• DATASET:
◇ ◇ ◇
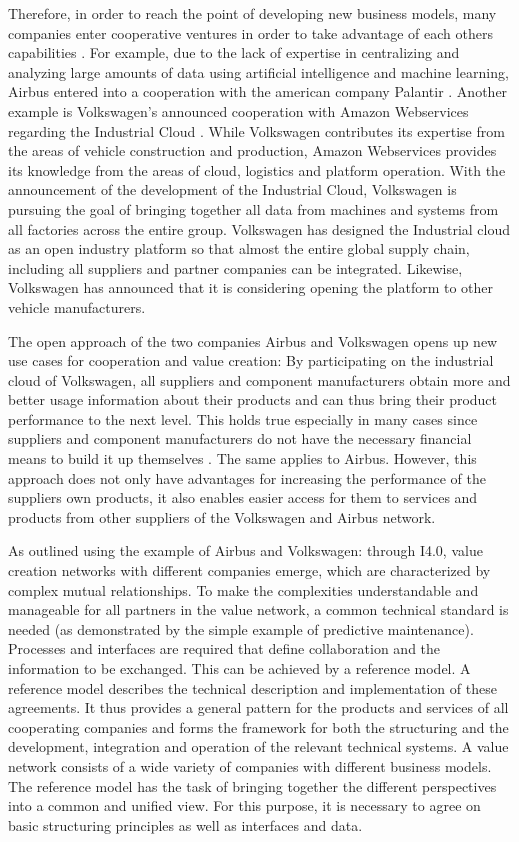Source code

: Therefore, in order to reach the point of developing new business models, many companies  enter cooperative ventures in order to take advantage of each others capabilities \cite{Russo2018HowCompetition}. For example, due to the lack of expertise in centralizing and analyzing large amounts of data using artificial intelligence and machine learning, Airbus entered into a cooperation with the american company Palantir \cite{Hanke2019AirbusWerden}. Another example is Volkswagen's announced cooperation with Amazon Webservices regarding the Industrial Cloud \cite{VolkswagenAG2019WirLive}. While Volkswagen contributes its expertise from the areas of vehicle construction and production, Amazon Webservices provides its knowledge from the areas of cloud, logistics and platform operation. With the announcement of the development of the Industrial Cloud, Volkswagen is pursuing the goal of bringing together all data from machines and systems from all factories across the entire group. Volkswagen has designed the Industrial cloud as an open industry platform so that almost the entire global supply chain, including all suppliers and partner companies can be integrated. Likewise, Volkswagen has announced that it is considering opening the platform to other vehicle manufacturers.

The open approach of the two companies Airbus and Volkswagen opens up new use cases for cooperation and value creation: By participating on the industrial cloud of Volkswagen, all suppliers and component manufacturers obtain more and better usage information about their products and can thus bring their product performance to the next level. This holds true especially in many cases since suppliers and component manufacturers do not have the necessary financial means to build it up themselves \cite{Russo2018HowCompetition}. The same applies to Airbus. However, this approach does not only have advantages for increasing the performance of the suppliers own products, it also enables easier access for them to services and products from other suppliers of the Volkswagen and Airbus network. 

As outlined using the example of Airbus and Volkswagen: through \ac{I4.0}, value creation networks with different companies emerge, which are characterized by complex mutual relationships. To make the complexities understandable and manageable for all partners in the value network, a common technical standard is needed (as demonstrated by the simple example of predictive maintenance). Processes and interfaces are required that define collaboration and the information to be exchanged. This can be achieved by a reference model. A reference model describes the technical description and implementation of these agreements. It thus provides a general pattern for the products and services of all cooperating companies and forms the framework for both the structuring and the development, integration and operation of the relevant technical systems. A value network consists of a wide variety of companies with different business models. The reference model has the task of bringing together the different perspectives into a common and unified view. For this purpose, it is necessary to agree on basic structuring principles as well as interfaces and data.

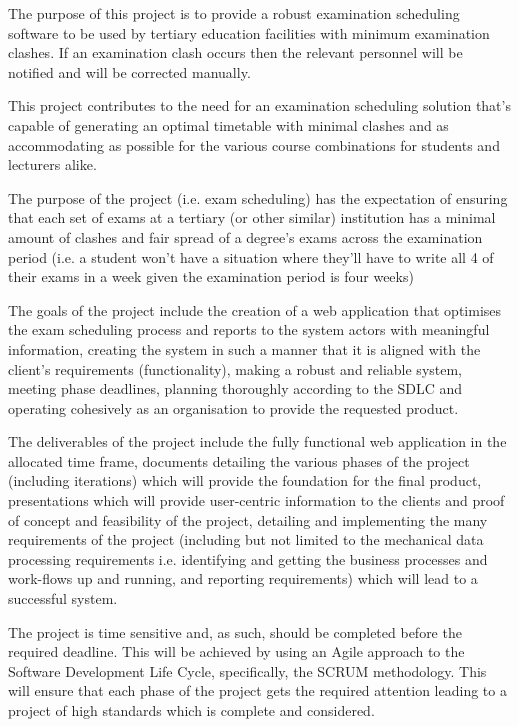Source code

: \documentclass{article}
\begin{document}
The purpose of this project is to provide a robust examination scheduling software to be used by tertiary education facilities with minimum examination clashes. If an examination clash occurs then the relevant personnel will be notified and will be corrected manually.

This project contributes to the need for an examination scheduling solution that's capable of generating an optimal timetable with minimal clashes and as accommodating as possible for the various course combinations for students and lecturers alike.

The purpose of the project (i.e. exam scheduling) has the expectation of ensuring that each set of exams at a tertiary (or other similar) institution has a minimal amount of clashes and fair spread of a degree's exams across the examination period (i.e. a student won't have a situation where they'll have to write all 4 of their exams in a week given the examination period is four weeks)

The goals of the project include the creation of a web application that optimises the exam scheduling process and reports to the system actors with meaningful information, creating the system in such a manner that it is aligned with the client's requirements (functionality), making a robust and reliable system, meeting phase deadlines, planning thoroughly according to the SDLC and operating cohesively as an organisation to provide the requested product.

The deliverables of the project include the fully functional web application in the allocated time frame, documents detailing the various phases of the project (including iterations) which will provide the foundation for the final product, presentations which will provide user-centric information to the clients and proof of concept and feasibility of the project, detailing and implementing the many requirements of the project (including but not limited to the mechanical data processing requirements i.e. identifying and getting the business processes and work-flows up and running, and reporting requirements) which will lead to a successful system.

The project is time sensitive and, as such, should be completed before the required deadline. This will be achieved by using an Agile approach to the Software Development Life Cycle, specifically, the SCRUM methodology. This will ensure that each phase of the project gets the required attention leading to a project of high standards which is complete and considered.
\end{document}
◇ ◇ ◇
Determine how many lines in the listing include the string "clashes", and answer with that number alone.

• WRITTEN RESPONSE:
3